Among the entries below, one stretch runs from the line that contains "### 5. 适用场景的不同" through the line that contains "1. **通用性强**：适用于线下消费、网上购物、跨境支付等场景。". Repeat that stretch exactly, ends included, and only that.

Collected data:
+++

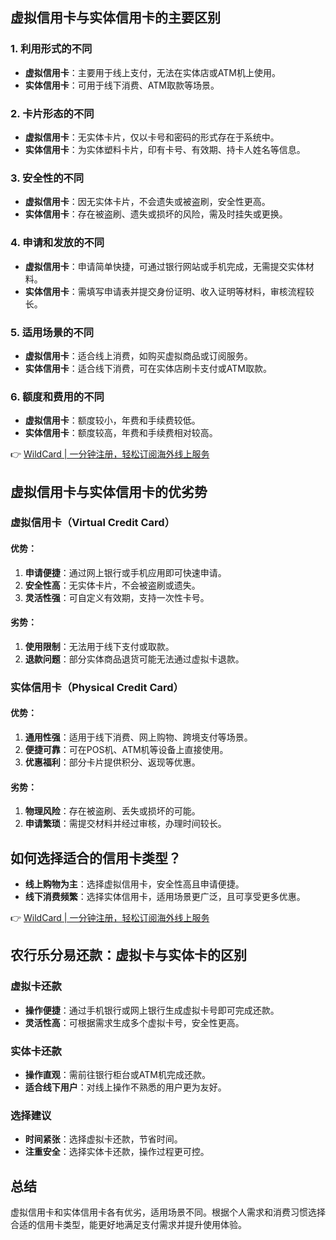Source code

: ## 虚拟信用卡与实体信用卡的主要区别

### 1. 利用形式的不同
- **虚拟信用卡**：主要用于线上支付，无法在实体店或ATM机上使用。
- **实体信用卡**：可用于线下消费、ATM取款等场景。

### 2. 卡片形态的不同
- **虚拟信用卡**：无实体卡片，仅以卡号和密码的形式存在于系统中。
- **实体信用卡**：为实体塑料卡片，印有卡号、有效期、持卡人姓名等信息。

### 3. 安全性的不同
- **虚拟信用卡**：因无实体卡片，不会遗失或被盗刷，安全性更高。
- **实体信用卡**：存在被盗刷、遗失或损坏的风险，需及时挂失或更换。

### 4. 申请和发放的不同
- **虚拟信用卡**：申请简单快捷，可通过银行网站或手机完成，无需提交实体材料。
- **实体信用卡**：需填写申请表并提交身份证明、收入证明等材料，审核流程较长。

### 5. 适用场景的不同
- **虚拟信用卡**：适合线上消费，如购买虚拟商品或订阅服务。
- **实体信用卡**：适合线下消费，可在实体店刷卡支付或ATM取款。

### 6. 额度和费用的不同
- **虚拟信用卡**：额度较小，年费和手续费较低。
- **实体信用卡**：额度较高，年费和手续费相对较高。

👉 [WildCard | 一分钟注册，轻松订阅海外线上服务](https://bit.ly/bewildcard)

## 虚拟信用卡与实体信用卡的优劣势

### 虚拟信用卡（Virtual Credit Card）
#### 优势：
1. **申请便捷**：通过网上银行或手机应用即可快速申请。
2. **安全性高**：无实体卡片，不会被盗刷或遗失。
3. **灵活性强**：可自定义有效期，支持一次性卡号。

#### 劣势：
1. **使用限制**：无法用于线下支付或取款。
2. **退款问题**：部分实体商品退货可能无法通过虚拟卡退款。

### 实体信用卡（Physical Credit Card）
#### 优势：
1. **通用性强**：适用于线下消费、网上购物、跨境支付等场景。
2. **便捷可靠**：可在POS机、ATM机等设备上直接使用。
3. **优惠福利**：部分卡片提供积分、返现等优惠。

#### 劣势：
1. **物理风险**：存在被盗刷、丢失或损坏的可能。
2. **申请繁琐**：需提交材料并经过审核，办理时间较长。

## 如何选择适合的信用卡类型？

- **线上购物为主**：选择虚拟信用卡，安全性高且申请便捷。
- **线下消费频繁**：选择实体信用卡，适用场景更广泛，且可享受更多优惠。

👉 [WildCard | 一分钟注册，轻松订阅海外线上服务](https://bit.ly/bewildcard)

## 农行乐分易还款：虚拟卡与实体卡的区别

### 虚拟卡还款
- **操作便捷**：通过手机银行或网上银行生成虚拟卡号即可完成还款。
- **灵活性高**：可根据需求生成多个虚拟卡号，安全性更高。

### 实体卡还款
- **操作直观**：需前往银行柜台或ATM机完成还款。
- **适合线下用户**：对线上操作不熟悉的用户更为友好。

### 选择建议
- **时间紧张**：选择虚拟卡还款，节省时间。
- **注重安全**：选择实体卡还款，操作过程更可控。

## 总结

虚拟信用卡和实体信用卡各有优劣，适用场景不同。根据个人需求和消费习惯选择合适的信用卡类型，能更好地满足支付需求并提升使用体验。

+++

Output:
### 5. 适用场景的不同
- **虚拟信用卡**：适合线上消费，如购买虚拟商品或订阅服务。
- **实体信用卡**：适合线下消费，可在实体店刷卡支付或ATM取款。

### 6. 额度和费用的不同
- **虚拟信用卡**：额度较小，年费和手续费较低。
- **实体信用卡**：额度较高，年费和手续费相对较高。

👉 [WildCard | 一分钟注册，轻松订阅海外线上服务](https://bit.ly/bewildcard)

## 虚拟信用卡与实体信用卡的优劣势

### 虚拟信用卡（Virtual Credit Card）
#### 优势：
1. **申请便捷**：通过网上银行或手机应用即可快速申请。
2. **安全性高**：无实体卡片，不会被盗刷或遗失。
3. **灵活性强**：可自定义有效期，支持一次性卡号。

#### 劣势：
1. **使用限制**：无法用于线下支付或取款。
2. **退款问题**：部分实体商品退货可能无法通过虚拟卡退款。

### 实体信用卡（Physical Credit Card）
#### 优势：
1. **通用性强**：适用于线下消费、网上购物、跨境支付等场景。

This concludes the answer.